BEGIN ENTRIES SHOWN
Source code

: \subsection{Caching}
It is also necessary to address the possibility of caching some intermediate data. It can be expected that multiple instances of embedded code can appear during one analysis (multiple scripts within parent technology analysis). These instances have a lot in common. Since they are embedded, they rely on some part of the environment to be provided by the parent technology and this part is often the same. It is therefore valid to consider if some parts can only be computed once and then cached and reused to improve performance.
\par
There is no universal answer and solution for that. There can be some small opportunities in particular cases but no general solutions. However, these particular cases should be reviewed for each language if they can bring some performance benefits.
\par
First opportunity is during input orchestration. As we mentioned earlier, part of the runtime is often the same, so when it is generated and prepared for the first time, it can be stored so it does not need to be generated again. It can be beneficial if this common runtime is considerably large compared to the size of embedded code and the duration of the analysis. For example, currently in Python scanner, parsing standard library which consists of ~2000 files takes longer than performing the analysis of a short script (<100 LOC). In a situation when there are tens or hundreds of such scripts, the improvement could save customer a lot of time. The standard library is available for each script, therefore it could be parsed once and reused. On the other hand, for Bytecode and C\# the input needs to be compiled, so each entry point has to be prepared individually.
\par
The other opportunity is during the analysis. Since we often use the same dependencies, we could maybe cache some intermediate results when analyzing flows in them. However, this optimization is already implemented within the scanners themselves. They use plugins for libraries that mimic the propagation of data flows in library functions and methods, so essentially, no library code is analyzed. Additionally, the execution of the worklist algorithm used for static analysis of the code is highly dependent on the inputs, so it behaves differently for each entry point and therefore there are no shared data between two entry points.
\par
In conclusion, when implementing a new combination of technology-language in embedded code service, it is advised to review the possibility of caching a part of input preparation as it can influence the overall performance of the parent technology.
END ENTRIES SHOWN
## THE PROBLEM
Once you have read the entries, write them all out again exactly.

## REPLY
Source code

: \subsection{Caching}
It is also necessary to address the possibility of caching some intermediate data. It can be expected that multiple instances of embedded code can appear during one analysis (multiple scripts within parent technology analysis). These instances have a lot in common. Since they are embedded, they rely on some part of the environment to be provided by the parent technology and this part is often the same. It is therefore valid to consider if some parts can only be computed once and then cached and reused to improve performance.
\par
There is no universal answer and solution for that. There can be some small opportunities in particular cases but no general solutions. However, these particular cases should be reviewed for each language if they can bring some performance benefits.
\par
First opportunity is during input orchestration. As we mentioned earlier, part of the runtime is often the same, so when it is generated and prepared for the first time, it can be stored so it does not need to be generated again. It can be beneficial if this common runtime is considerably large compared to the size of embedded code and the duration of the analysis. For example, currently in Python scanner, parsing standard library which consists of ~2000 files takes longer than performing the analysis of a short script (<100 LOC). In a situation when there are tens or hundreds of such scripts, the improvement could save customer a lot of time. The standard library is available for each script, therefore it could be parsed once and reused. On the other hand, for Bytecode and C\# the input needs to be compiled, so each entry point has to be prepared individually.
\par
The other opportunity is during the analysis. Since we often use the same dependencies, we could maybe cache some intermediate results when analyzing flows in them. However, this optimization is already implemented within the scanners themselves. They use plugins for libraries that mimic the propagation of data flows in library functions and methods, so essentially, no library code is analyzed. Additionally, the execution of the worklist algorithm used for static analysis of the code is highly dependent on the inputs, so it behaves differently for each entry point and therefore there are no shared data between two entry points.
\par
In conclusion, when implementing a new combination of technology-language in embedded code service, it is advised to review the possibility of caching a part of input preparation as it can influence the overall performance of the parent technology.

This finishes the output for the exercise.